Le mouvement Amal a pu avoir recours à ce genre de techniques dans le passé, comme nombre de partis libanais d'ailleurs, mais il est difficile de savoir. Qu'ils soient du mouvement Amal ou non, je pense qu'ils ont des motivations sincères.

Photo de jeunes manifestants face à la police. Source Karim Badra.

Pour moi, il s’agissait de jeunes très remontés contre la police et l'État. Ils avaient envie de se battre, ça se sentait, d'exprimer leur colère. Ces jeunes sont issus de quartiers très pauvres. Le quartier de Khandak el Ghamik, par exemple, est séparé par une autoroute du centre riche de Beyrouth. Ils peuvent voir de loin toutes les richesses du pays qui y sont concentrées sans jamais y avoir accès. À 8 ou 9 ans, ils n'ont déjà plus d'avenir au sein de la société libanaise. Ils sont socialement et économiquement marginalisés.

Leur présence aux manifestations est positive selon moi. Elle signifie qu'ils s'intègrent à une société qui d'ordinaire les exclut. Ils ne doivent pas être exclus du mouvement.

Un nouveau rassemblement a eu lieu lundi soir, où des jeunes de Khandak el Ghamik se seraient montrés à nouveau violents, rapporte le manifestant Karim Badra dans un post Facebook. Après avoir discuté avec eux, il explique : "Moi, j'ai de l'électricité chez moi, de l'eau fraiche également. J'ai un travail et je voyage de temps à autre. Des gens comme moi n’ont aucun droit de les juger. Ma colère est bien moindre que la leur, c'est pourquoi cette révolution est leur combat plus que le mien."

Mur érigé à la place des barbelés. C'était le lieu du rassemblement lundi soir. Source.

Des jeunes écrivent sur le mur nouvellement érigé qui les sépare du cabinet du Premier ministre. Source. Khalil Azar.

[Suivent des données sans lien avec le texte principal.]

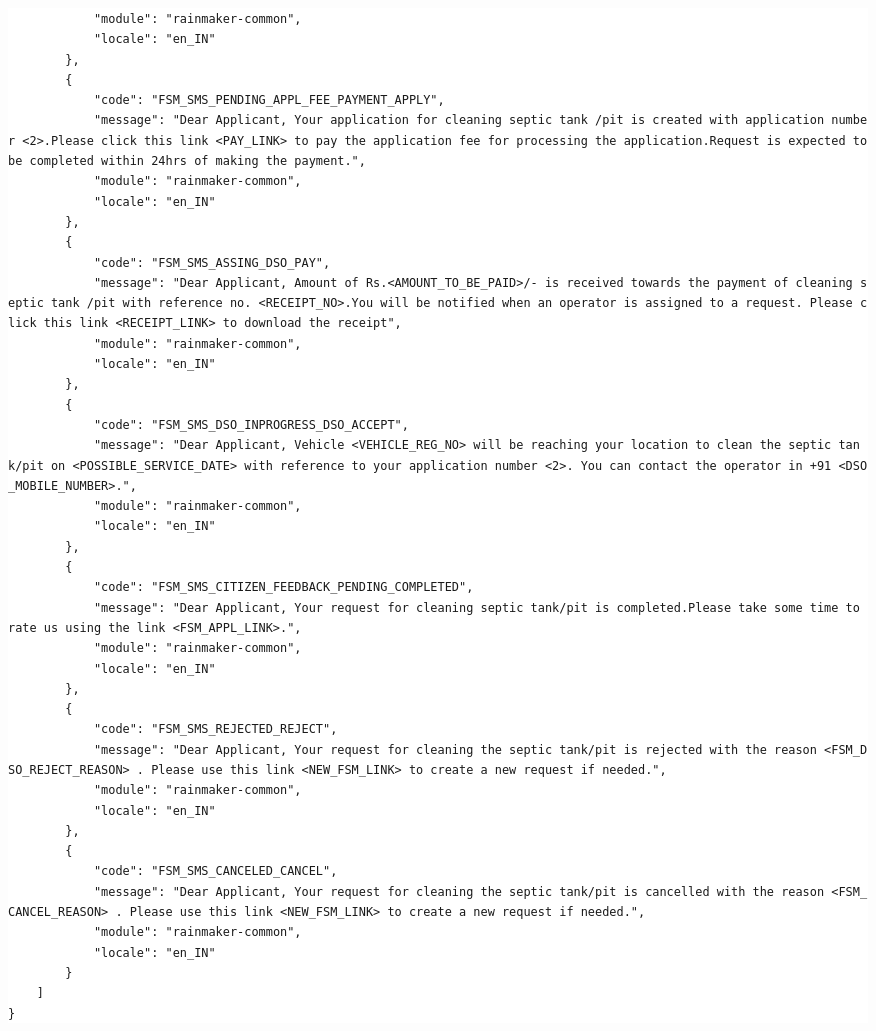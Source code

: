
 ```text
            "module": "rainmaker-common",
            "locale": "en_IN"
        },
        {
            "code": "FSM_SMS_PENDING_APPL_FEE_PAYMENT_APPLY",
            "message": "Dear Applicant, Your application for cleaning septic tank /pit is created with application number <2>.Please click this link <PAY_LINK> to pay the application fee for processing the application.Request is expected to be completed within 24hrs of making the payment.",
            "module": "rainmaker-common",
            "locale": "en_IN"
        },
        {
            "code": "FSM_SMS_ASSING_DSO_PAY",
            "message": "Dear Applicant, Amount of Rs.<AMOUNT_TO_BE_PAID>/- is received towards the payment of cleaning septic tank /pit with reference no. <RECEIPT_NO>.You will be notified when an operator is assigned to a request. Please click this link <RECEIPT_LINK> to download the receipt",
            "module": "rainmaker-common",
            "locale": "en_IN"
        },
        {
            "code": "FSM_SMS_DSO_INPROGRESS_DSO_ACCEPT",
            "message": "Dear Applicant, Vehicle <VEHICLE_REG_NO> will be reaching your location to clean the septic tank/pit on <POSSIBLE_SERVICE_DATE> with reference to your application number <2>. You can contact the operator in +91 <DSO_MOBILE_NUMBER>.",
            "module": "rainmaker-common",
            "locale": "en_IN"
        },
        {
            "code": "FSM_SMS_CITIZEN_FEEDBACK_PENDING_COMPLETED",
            "message": "Dear Applicant, Your request for cleaning septic tank/pit is completed.Please take some time to rate us using the link <FSM_APPL_LINK>.",
            "module": "rainmaker-common",
            "locale": "en_IN"
        },
        {
            "code": "FSM_SMS_REJECTED_REJECT",
            "message": "Dear Applicant, Your request for cleaning the septic tank/pit is rejected with the reason <FSM_DSO_REJECT_REASON> . Please use this link <NEW_FSM_LINK> to create a new request if needed.",
            "module": "rainmaker-common",
            "locale": "en_IN"
        },
        {
            "code": "FSM_SMS_CANCELED_CANCEL",
            "message": "Dear Applicant, Your request for cleaning the septic tank/pit is cancelled with the reason <FSM_CANCEL_REASON> . Please use this link <NEW_FSM_LINK> to create a new request if needed.",
            "module": "rainmaker-common",
            "locale": "en_IN"
        }
    ]
}
```
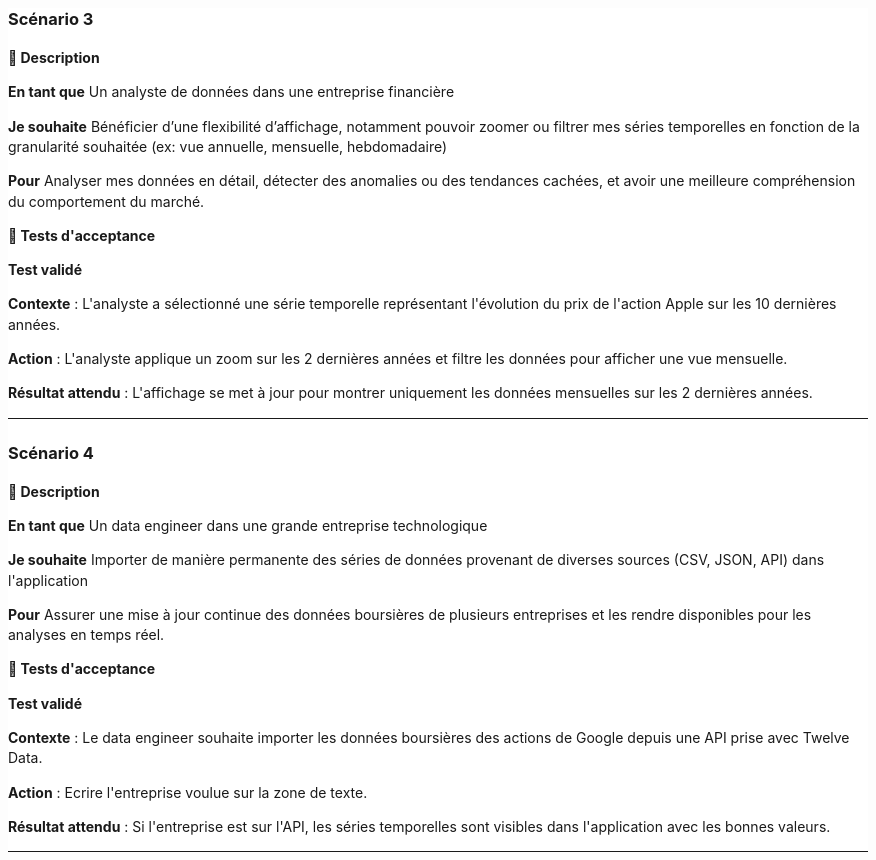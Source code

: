 
### Scénario 3

**📝 Description**

**En tant que**
Un analyste de données dans une entreprise financière

**Je souhaite**
Bénéficier d’une flexibilité d’affichage, notamment pouvoir zoomer ou filtrer mes séries temporelles en fonction de la granularité souhaitée (ex: vue annuelle, mensuelle, hebdomadaire)

**Pour**
Analyser mes données en détail, détecter des anomalies ou des tendances cachées, et avoir une meilleure compréhension du comportement du marché.

**📌 Tests d'acceptance**

**Test validé**

**Contexte** : L'analyste a sélectionné une série temporelle représentant l'évolution du prix de l'action Apple sur les 10 dernières années.

**Action** : L'analyste applique un zoom sur les 2 dernières années et filtre les données pour afficher une vue mensuelle.

**Résultat attendu** : L'affichage se met à jour pour montrer uniquement les données mensuelles sur les 2 dernières années.

---

### Scénario 4

**📝 Description**

**En tant que**
Un data engineer dans une grande entreprise technologique

**Je souhaite**
Importer de manière permanente des séries de données provenant de diverses sources (CSV, JSON, API) dans l'application

**Pour**
Assurer une mise à jour continue des données boursières de plusieurs entreprises et les rendre disponibles pour les analyses en temps réel.

**📌 Tests d'acceptance**

**Test validé**

**Contexte** : Le data engineer souhaite importer les données boursières des actions de Google depuis une API prise avec Twelve Data.

**Action** : Ecrire l'entreprise voulue sur la zone de texte.

**Résultat attendu** : Si l'entreprise est sur l'API, les séries temporelles sont visibles dans l'application avec les bonnes valeurs.

---
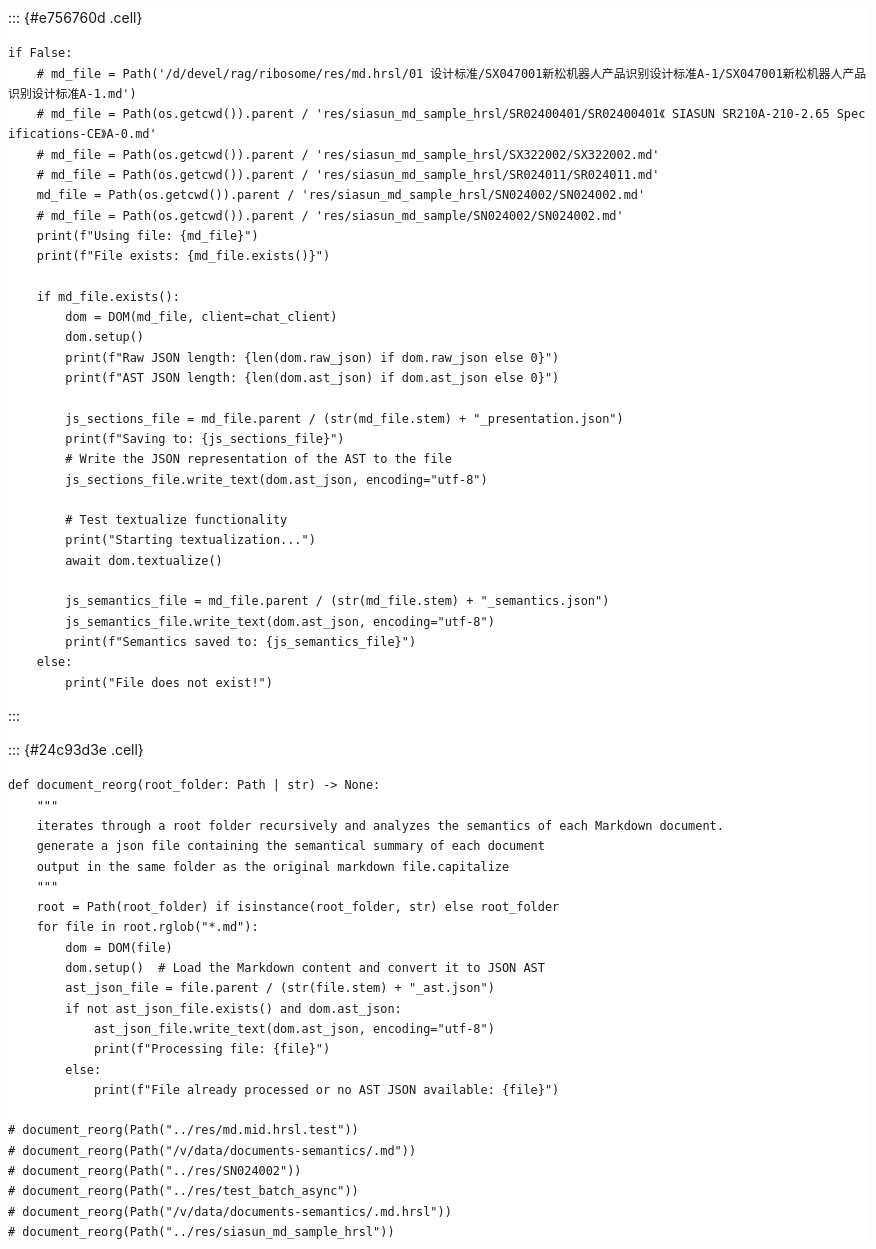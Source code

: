 
::: {#e756760d .cell}
``` {.python .cell-code}
if False:
    # md_file = Path('/d/devel/rag/ribosome/res/md.hrsl/01 设计标准/SX047001新松机器人产品识别设计标准A-1/SX047001新松机器人产品识别设计标准A-1.md') 
    # md_file = Path(os.getcwd()).parent / 'res/siasun_md_sample_hrsl/SR02400401/SR02400401《 SIASUN SR210A-210-2.65 Specifications-CE》A-0.md'
    # md_file = Path(os.getcwd()).parent / 'res/siasun_md_sample_hrsl/SX322002/SX322002.md'
    # md_file = Path(os.getcwd()).parent / 'res/siasun_md_sample_hrsl/SR024011/SR024011.md'
    md_file = Path(os.getcwd()).parent / 'res/siasun_md_sample_hrsl/SN024002/SN024002.md'
    # md_file = Path(os.getcwd()).parent / 'res/siasun_md_sample/SN024002/SN024002.md'
    print(f"Using file: {md_file}")
    print(f"File exists: {md_file.exists()}")
    
    if md_file.exists():
        dom = DOM(md_file, client=chat_client)
        dom.setup()
        print(f"Raw JSON length: {len(dom.raw_json) if dom.raw_json else 0}")
        print(f"AST JSON length: {len(dom.ast_json) if dom.ast_json else 0}")
        
        js_sections_file = md_file.parent / (str(md_file.stem) + "_presentation.json")
        print(f"Saving to: {js_sections_file}")
        # Write the JSON representation of the AST to the file
        js_sections_file.write_text(dom.ast_json, encoding="utf-8")
        
        # Test textualize functionality
        print("Starting textualization...")
        await dom.textualize()
        
        js_semantics_file = md_file.parent / (str(md_file.stem) + "_semantics.json")
        js_semantics_file.write_text(dom.ast_json, encoding="utf-8")
        print(f"Semantics saved to: {js_semantics_file}")
    else:
        print("File does not exist!")
```
:::


::: {#24c93d3e .cell}
``` {.python .cell-code}
def document_reorg(root_folder: Path | str) -> None:
    """
    iterates through a root folder recursively and analyzes the semantics of each Markdown document.
    generate a json file containing the semantical summary of each document 
    output in the same folder as the original markdown file.capitalize
    """
    root = Path(root_folder) if isinstance(root_folder, str) else root_folder
    for file in root.rglob("*.md"):
        dom = DOM(file)
        dom.setup()  # Load the Markdown content and convert it to JSON AST
        ast_json_file = file.parent / (str(file.stem) + "_ast.json")
        if not ast_json_file.exists() and dom.ast_json:
            ast_json_file.write_text(dom.ast_json, encoding="utf-8")
            print(f"Processing file: {file}")
        else:
            print(f"File already processed or no AST JSON available: {file}")

# document_reorg(Path("../res/md.mid.hrsl.test"))
# document_reorg(Path("/v/data/documents-semantics/.md"))
# document_reorg(Path("../res/SN024002"))
# document_reorg(Path("../res/test_batch_async"))
# document_reorg(Path("/v/data/documents-semantics/.md.hrsl"))
# document_reorg(Path("../res/siasun_md_sample_hrsl"))
```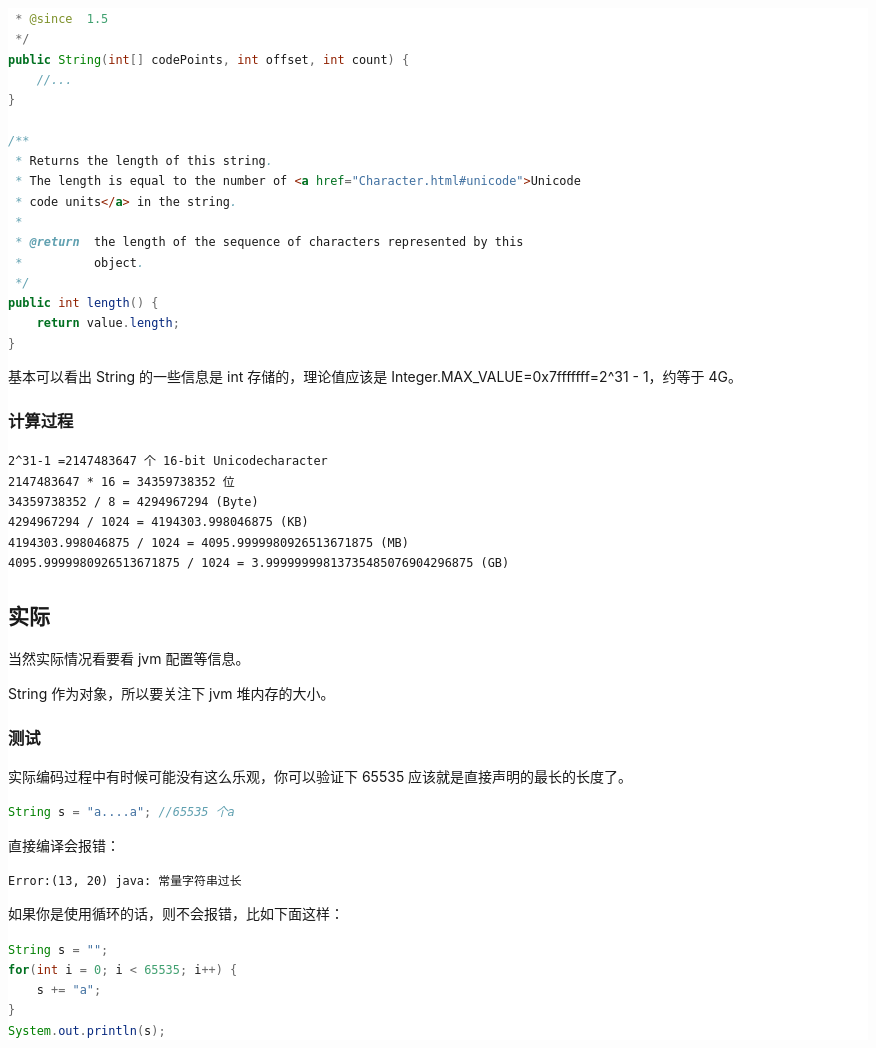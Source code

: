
 ```java
 * @since  1.5
 */
public String(int[] codePoints, int offset, int count) {
    //...
}

/**
 * Returns the length of this string.
 * The length is equal to the number of <a href="Character.html#unicode">Unicode
 * code units</a> in the string.
 *
 * @return  the length of the sequence of characters represented by this
 *          object.
 */
public int length() {
    return value.length;
}
```

基本可以看出 String 的一些信息是 int 存储的，理论值应该是 Integer.MAX_VALUE=0x7fffffff=2^31 - 1，约等于 4G。

### 计算过程

```
2^31-1 =2147483647 个 16-bit Unicodecharacter 
2147483647 * 16 = 34359738352 位 
34359738352 / 8 = 4294967294 (Byte) 
4294967294 / 1024 = 4194303.998046875 (KB) 
4194303.998046875 / 1024 = 4095.9999980926513671875 (MB) 
4095.9999980926513671875 / 1024 = 3.99999999813735485076904296875 (GB)
```

## 实际

当然实际情况看要看 jvm 配置等信息。

String 作为对象，所以要关注下 jvm 堆内存的大小。

### 测试

实际编码过程中有时候可能没有这么乐观，你可以验证下 65535 应该就是直接声明的最长的长度了。

```java
String s = "a....a"; //65535 个a
```

直接编译会报错：

```
Error:(13, 20) java: 常量字符串过长
```

如果你是使用循环的话，则不会报错，比如下面这样：

```java
String s = "";
for(int i = 0; i < 65535; i++) {
    s += "a";
}
System.out.println(s);
```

Joey Ayoub n'a pas pu rester longtemps à la manifestation lundi soir. Mardi matin, il a été hospitalisé d'urgence, en raison d'une très grande fatigue. "Je ne m'étais pas tout à fait remis des coups que j'avais reçus de la police et de la très grande quantité de gaz lacrymogène que j'avais inhalé lors de la manifestation de samedi."

Un article écrit en collaboration avec Dorothée Myriam KELLOU, journaliste à France 24.